#### PROBLEM DETAILS:
Which lines below contain the word "learning의"? Copy each one.

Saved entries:
--*--

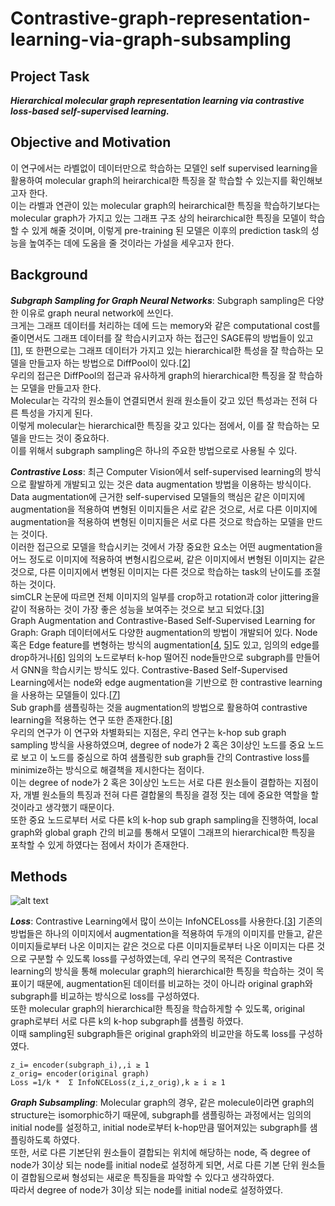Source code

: # Contrastive-graph-representation-learning-via-graph-subsampling

## Project Task 
_**Hierarchical molecular graph representation learning via contrastive loss-based self-supervised learning.**_

## Objective and Motivation 
이 연구에서는 라벨없이 데이터만으로 학습하는 모델인 self supervised learning을 활용하여 molecular graph의 heirarchical한 특징을 잘 학습할 수 있는지를 확인해보고자 한다.  
이는 라벨과 연관이 있는 molecular graph의 heirarchical한 특징을 학습하기보다는 molecular graph가 가지고 있는 그래프 구조 상의 heirarchical한 특징을 모델이 학습할 수 있게 해줄 것이며, 이렇게 pre-training 된 모델은 이후의 prediction task의 성능을 높여주는 데에 도움을 줄 것이라는 가설을 세우고자 한다.  

## Background 
_**Subgraph Sampling for Graph Neural Networks**_: Subgraph sampling은 다양한 이유로 graph neural network에 쓰인다.  
크게는 그래프 데이터를 처리하는 데에 드는 memory와 같은 computational cost를 줄이면서도 그래프 데이터를 잘 학습시키고자 하는 접근인 SAGE류의 방법들이 있고[[1]], 또 한편으로는 그래프 데이터가 가지고 있는 hierarchical한 특성을 잘 학습하는 모델을 만들고자 하는 방법으로 DiffPool이 있다.[[2]]  
우리의 접근은 DiffPool의 접근과 유사하게 graph의 hierarchical한 특징을 잘 학습하는 모델을 만들고자 한다.  
Molecular는 각각의 원소들이 연결되면서 원래 원소들이 갖고 있던 특성과는 전혀 다른 특성을 가지게 된다.  
이렇게 molecular는 hierarchical한 특징을 갖고 있다는 점에서, 이를 잘 학습하는 모델을 만드는 것이 중요하다.  
이를 위해서 subgraph sampling은 하나의 주요한 방법으로로 사용될 수 있다.  
  
_**Contrastive Loss**_: 최근 Computer Vision에서 self-supervised learning의 방식으로 활발하게 개발되고 있는 것은 data augmentation 방법을 이용하는 방식이다.  
Data augmentation에 근거한 self-supervised 모델들의 핵심은 같은 이미지에 augmentation을 적용하여 변형된 이미지들은 서로 같은 것으로, 서로 다른 이미지에 augmentation을 적용하여 변형된 이미지들은 서로 다른 것으로 학습하는 모델을 만드는 것이다.  
이러한 접근으로 모델을 학습시키는 것에서 가장 중요한 요소는 어떤 augmentation을 어느 정도로 이미지에 적용하여 변형시킴으로써, 같은 이미지에서 변형된 이미지는 같은 것으로, 다른 이미지에서 변형된 이미지는 다른 것으로 학습하는 task의 난이도를 조절하는 것이다.  
simCLR 논문에 따르면 전체 이미지의 일부를 crop하고 rotation과 color jittering을 같이 적용하는 것이 가장 좋은 성능을 보여주는 것으로 보고 되었다.[[3]]   
Graph Augmentation and Contrastive-Based Self-Supervised Learning for Graph: Graph 데이터에서도 다양한 augmentation의 방법이 개발되어 있다. 
Node 혹은 Edge feature를 변형하는 방식의 augmentation[[4], [5]]도 있고, 임의의 edge를 drop하거나[[6]] 임의의 노드로부터 k-hop 떨어진 node들만으로 subgraph를 만들어서 GNN을 학습시키는 방식도 있다. 
Contrastive-Based Self-Supervised Learning에서는 node와 edge augmentation을 기반으로 한 contrastive learning을 사용하는 모델들이 있다.[[7]]  
Sub graph를 샘플링하는 것을 augmentation의 방법으로 활용하여 contrastive learning을 적용하는 연구 또한 존재한다.[[8]]  
우리의 연구가 이 연구와 차별화되는 지점은, 우리 연구는 k-hop sub graph sampling 방식을 사용하였으며, degree of node가 2 혹은 3이상인 노드를 중요 노드로 보고 이 노드를 중심으로 하여 샘플링한 sub graph들 간의 Contrastive loss를 minimize하는 방식으로 해결책을 제시한다는 점이다.  
이는 degree of node가 2 혹은 3이상인 노드는 서로 다른 원소들이 결합하는 지점이자, 개별 원소들의 특징과 전혀 다른 결합물의 특징을 결정 짓는 데에 중요한 역할을 할 것이라고 생각했기 때문이다.  
또한 중요 노드로부터 서로 다른 k의 k-hop sub graph sampling을 진행하여, local graph와 global graph 간의 비교를 통해서 모델이 그래프의 hierarchical한 특징을 포착할 수 있게 하였다는 점에서 차이가 존재한다.  

## Methods 
![alt text](http://url/to/img.png)

_**Loss**_: Contrastive Learning에서 많이 쓰이는 InfoNCELoss를 사용한다.[[3]]
기존의 방법들은 하나의 이미지에서 augmentation을 적용하여 두개의 이미지를 만들고, 같은 이미지들로부터 나온 이미지는 같은 것으로 다른 이미지들로부터 나온 이미지는 다른 것으로 구분할 수 있도록 loss를 구성하였는데, 우리 연구의 목적은 Contrastive learning의 방식을 통해 molecular graph의 hierarchical한 특징을 학습하는 것이 목표이기 때문에, augmentation된 데이터를 비교하는 것이 아니라 original graph와 subgraph를 비교하는 방식으로 loss를 구성하였다.  
또한 molecular graph의 hierarchical한 특징을 학습하게할 수 있도록, original graph로부터 서로 다른 k의 k-hop subgraph를 샘플링 하였다.  
이때 sampling된 subgraph들은 original graph와의 비교만을 하도록 loss를 구성하였다.  
```  
z_i= encoder(subgraph_i),,i ≥ 1 
z_orig= encoder(original graph) 
Loss =1/k *  Σ InfoNCELoss(z_i,z_orig),k ≥ i ≥ 1 
```

_**Graph Subsampling**_: Molecular graph의 경우, 같은 molecule이라면 graph의 structure는 isomorphic하기 때문에, subgraph를 샘플링하는 과정에서는 임의의 initial node를 설정하고, initial node로부터 k-hop만큼 떨어져있는 subgraph를 샘플링하도록 하였다.  
또한, 서로 다른 기본단위 원소들이 결합되는 위치에 해당하는 node, 즉 degree of node가 3이상 되는 node를 initial node로 설정하게 되면, 서로 다른 기본 단위 원소들이 결합됨으로써 형성되는 새로운 특징들을 파악할 수 있다고 생각하였다.  
따라서 degree of node가 3이상 되는 node를 initial node로 설정하였다. 

 
[1]: https://arxiv.org/abs/1810.00826
[2]: https://papers.nips.cc/paper/2018/hash/e77dbaf6759253c7c6d0efc5690369c7-Abstract.html
[3]: https://proceedings.mlr.press/v119/chen20j.html
[4]: https://bhooi.github.io/papers/nodeaug_kdd20.pdf
[5]: https://people.ece.umn.edu/users/ayasin/Publications.html
[6]: https://arxiv.org/abs/1907.10903
[7]: https://arxiv.org/abs/2103.00111
[8]: https://arxiv.org/pdf/2009.10273.pdf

--*--

#### WRITTEN ANSWER:
_**Contrastive Loss**_: 최근 Computer Vision에서 self-supervised learning의 방식으로 활발하게 개발되고 있는 것은 data augmentation 방법을 이용하는 방식이다.  
기존의 방법들은 하나의 이미지에서 augmentation을 적용하여 두개의 이미지를 만들고, 같은 이미지들로부터 나온 이미지는 같은 것으로 다른 이미지들로부터 나온 이미지는 다른 것으로 구분할 수 있도록 loss를 구성하였는데, 우리 연구의 목적은 Contrastive learning의 방식을 통해 molecular graph의 hierarchical한 특징을 학습하는 것이 목표이기 때문에, augmentation된 데이터를 비교하는 것이 아니라 original graph와 subgraph를 비교하는 방식으로 loss를 구성하였다.  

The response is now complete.